[[ Records supplied, beginning ]]

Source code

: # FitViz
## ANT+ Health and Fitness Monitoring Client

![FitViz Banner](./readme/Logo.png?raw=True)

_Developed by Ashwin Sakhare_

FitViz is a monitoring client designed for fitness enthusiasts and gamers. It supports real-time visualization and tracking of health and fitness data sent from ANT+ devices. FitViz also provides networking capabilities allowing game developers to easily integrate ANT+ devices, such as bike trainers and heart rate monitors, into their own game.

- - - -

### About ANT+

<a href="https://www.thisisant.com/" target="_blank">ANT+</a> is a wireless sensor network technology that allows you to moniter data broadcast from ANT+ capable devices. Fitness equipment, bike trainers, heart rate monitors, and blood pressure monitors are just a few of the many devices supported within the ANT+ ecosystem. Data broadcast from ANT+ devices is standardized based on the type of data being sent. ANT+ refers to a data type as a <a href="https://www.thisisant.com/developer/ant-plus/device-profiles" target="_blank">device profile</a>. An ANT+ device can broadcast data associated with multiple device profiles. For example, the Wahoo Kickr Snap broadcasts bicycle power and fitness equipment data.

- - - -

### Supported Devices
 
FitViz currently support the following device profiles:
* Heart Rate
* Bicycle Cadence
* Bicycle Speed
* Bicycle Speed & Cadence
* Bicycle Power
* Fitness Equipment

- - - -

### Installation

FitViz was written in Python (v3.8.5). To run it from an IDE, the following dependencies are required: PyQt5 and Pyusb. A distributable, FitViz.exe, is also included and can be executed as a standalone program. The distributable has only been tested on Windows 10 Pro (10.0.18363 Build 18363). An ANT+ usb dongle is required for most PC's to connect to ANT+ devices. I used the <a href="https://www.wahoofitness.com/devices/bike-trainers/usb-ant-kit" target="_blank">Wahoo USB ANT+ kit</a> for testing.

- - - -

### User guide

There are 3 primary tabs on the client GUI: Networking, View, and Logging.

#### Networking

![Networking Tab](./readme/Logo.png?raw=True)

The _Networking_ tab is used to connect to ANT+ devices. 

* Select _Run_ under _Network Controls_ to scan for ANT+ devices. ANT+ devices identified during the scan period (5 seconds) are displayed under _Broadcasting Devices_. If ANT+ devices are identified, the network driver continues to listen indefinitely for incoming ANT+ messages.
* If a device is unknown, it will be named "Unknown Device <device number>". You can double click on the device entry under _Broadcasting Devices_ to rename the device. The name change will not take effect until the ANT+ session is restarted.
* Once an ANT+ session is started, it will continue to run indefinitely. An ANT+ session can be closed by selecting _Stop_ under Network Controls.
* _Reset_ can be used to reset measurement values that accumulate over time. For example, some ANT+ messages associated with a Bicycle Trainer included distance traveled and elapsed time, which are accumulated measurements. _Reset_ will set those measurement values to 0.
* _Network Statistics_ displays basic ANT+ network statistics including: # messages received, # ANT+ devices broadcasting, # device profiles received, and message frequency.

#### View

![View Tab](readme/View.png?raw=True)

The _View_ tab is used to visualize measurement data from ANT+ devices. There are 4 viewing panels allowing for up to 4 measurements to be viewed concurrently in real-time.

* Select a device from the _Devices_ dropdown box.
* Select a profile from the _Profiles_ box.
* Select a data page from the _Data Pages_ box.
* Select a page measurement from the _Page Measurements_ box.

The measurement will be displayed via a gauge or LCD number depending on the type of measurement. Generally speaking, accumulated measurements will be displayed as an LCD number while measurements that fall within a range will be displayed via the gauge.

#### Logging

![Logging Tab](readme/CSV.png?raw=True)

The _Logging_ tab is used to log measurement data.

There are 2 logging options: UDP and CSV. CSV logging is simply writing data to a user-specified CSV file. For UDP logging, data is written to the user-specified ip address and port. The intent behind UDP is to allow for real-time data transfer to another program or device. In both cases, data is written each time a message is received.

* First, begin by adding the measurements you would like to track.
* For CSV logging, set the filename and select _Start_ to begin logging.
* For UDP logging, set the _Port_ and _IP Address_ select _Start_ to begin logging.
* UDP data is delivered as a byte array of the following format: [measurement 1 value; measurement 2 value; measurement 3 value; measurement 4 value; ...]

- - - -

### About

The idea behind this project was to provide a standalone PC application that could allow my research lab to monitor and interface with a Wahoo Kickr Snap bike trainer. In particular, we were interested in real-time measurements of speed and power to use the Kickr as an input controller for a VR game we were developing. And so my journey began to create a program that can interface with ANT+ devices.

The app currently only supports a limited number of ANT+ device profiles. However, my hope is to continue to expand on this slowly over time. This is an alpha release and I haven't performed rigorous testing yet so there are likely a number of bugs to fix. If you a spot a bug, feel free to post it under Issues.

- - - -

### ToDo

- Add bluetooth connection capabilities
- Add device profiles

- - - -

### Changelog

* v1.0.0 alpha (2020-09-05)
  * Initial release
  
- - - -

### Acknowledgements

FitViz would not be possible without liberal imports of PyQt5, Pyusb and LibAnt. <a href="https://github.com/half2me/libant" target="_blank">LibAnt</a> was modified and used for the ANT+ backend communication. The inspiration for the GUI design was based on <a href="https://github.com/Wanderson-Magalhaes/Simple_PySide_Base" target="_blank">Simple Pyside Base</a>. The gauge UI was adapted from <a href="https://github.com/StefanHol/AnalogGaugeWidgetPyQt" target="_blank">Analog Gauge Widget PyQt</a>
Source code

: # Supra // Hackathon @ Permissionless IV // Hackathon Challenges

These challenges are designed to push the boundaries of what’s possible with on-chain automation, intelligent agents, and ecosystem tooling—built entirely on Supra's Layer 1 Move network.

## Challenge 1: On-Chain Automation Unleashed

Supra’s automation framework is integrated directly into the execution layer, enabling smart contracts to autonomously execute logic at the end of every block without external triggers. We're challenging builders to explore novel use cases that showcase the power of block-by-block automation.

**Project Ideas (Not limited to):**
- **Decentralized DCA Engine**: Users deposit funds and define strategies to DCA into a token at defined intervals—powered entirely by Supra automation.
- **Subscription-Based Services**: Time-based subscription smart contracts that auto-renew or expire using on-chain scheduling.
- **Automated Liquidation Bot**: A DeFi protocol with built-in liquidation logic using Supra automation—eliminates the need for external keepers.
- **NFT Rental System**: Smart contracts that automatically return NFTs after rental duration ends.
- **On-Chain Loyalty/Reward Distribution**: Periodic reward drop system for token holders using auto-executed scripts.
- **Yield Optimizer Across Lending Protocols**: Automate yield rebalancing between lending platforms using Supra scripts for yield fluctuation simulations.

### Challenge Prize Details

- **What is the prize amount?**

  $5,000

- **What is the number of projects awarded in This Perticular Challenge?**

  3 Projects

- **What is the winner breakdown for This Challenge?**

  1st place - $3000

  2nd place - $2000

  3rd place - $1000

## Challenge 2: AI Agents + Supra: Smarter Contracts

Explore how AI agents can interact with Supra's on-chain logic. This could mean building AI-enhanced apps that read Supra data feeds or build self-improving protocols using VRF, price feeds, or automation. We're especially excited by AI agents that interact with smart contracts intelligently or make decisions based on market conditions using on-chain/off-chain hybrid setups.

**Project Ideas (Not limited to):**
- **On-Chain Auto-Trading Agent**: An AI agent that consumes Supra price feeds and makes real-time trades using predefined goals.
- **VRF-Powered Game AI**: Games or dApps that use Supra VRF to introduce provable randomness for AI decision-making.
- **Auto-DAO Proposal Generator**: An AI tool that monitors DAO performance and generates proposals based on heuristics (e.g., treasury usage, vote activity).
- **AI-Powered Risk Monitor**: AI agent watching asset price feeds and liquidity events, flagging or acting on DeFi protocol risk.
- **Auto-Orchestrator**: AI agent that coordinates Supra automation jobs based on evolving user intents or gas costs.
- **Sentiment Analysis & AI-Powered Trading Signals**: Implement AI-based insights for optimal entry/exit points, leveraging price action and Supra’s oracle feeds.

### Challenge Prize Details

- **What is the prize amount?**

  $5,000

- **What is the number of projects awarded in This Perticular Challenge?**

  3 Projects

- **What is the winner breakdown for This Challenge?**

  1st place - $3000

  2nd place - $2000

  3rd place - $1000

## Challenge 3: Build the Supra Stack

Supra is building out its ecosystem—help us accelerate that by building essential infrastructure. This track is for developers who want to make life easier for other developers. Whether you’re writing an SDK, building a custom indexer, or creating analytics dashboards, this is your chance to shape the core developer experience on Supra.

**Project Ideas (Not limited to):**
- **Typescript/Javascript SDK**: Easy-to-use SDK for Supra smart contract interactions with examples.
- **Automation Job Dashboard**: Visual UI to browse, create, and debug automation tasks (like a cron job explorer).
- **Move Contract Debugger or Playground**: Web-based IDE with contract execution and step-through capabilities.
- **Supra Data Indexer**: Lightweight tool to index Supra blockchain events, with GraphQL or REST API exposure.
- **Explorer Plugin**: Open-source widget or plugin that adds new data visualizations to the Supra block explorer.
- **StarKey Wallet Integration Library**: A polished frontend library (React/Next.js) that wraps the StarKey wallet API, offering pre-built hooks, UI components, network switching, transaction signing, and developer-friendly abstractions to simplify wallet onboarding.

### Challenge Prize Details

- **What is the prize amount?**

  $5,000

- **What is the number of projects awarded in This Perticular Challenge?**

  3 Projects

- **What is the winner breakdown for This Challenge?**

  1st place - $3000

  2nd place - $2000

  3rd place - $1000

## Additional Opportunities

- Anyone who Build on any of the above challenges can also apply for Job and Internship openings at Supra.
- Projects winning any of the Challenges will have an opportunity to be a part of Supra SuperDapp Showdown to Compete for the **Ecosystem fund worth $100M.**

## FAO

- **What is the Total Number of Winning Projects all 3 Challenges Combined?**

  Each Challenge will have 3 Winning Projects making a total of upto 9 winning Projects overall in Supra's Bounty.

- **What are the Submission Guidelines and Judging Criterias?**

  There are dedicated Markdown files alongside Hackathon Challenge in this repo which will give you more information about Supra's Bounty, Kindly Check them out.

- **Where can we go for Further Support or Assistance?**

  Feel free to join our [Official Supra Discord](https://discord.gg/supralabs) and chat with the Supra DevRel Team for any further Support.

[[ Records supplied, end ]]

Each line from the one containing "Each Challenge will" through the final line of the records must be repeated exactly, with no line added or dropped.

  Each Challenge will have 3 Winning Projects making a total of upto 9 winning Projects overall in Supra's Bounty.

- **What are the Submission Guidelines and Judging Criterias?**

  There are dedicated Markdown files alongside Hackathon Challenge in this repo which will give you more information about Supra's Bounty, Kindly Check them out.

- **Where can we go for Further Support or Assistance?**

  Feel free to join our [Official Supra Discord](https://discord.gg/supralabs) and chat with the Supra DevRel Team for any further Support.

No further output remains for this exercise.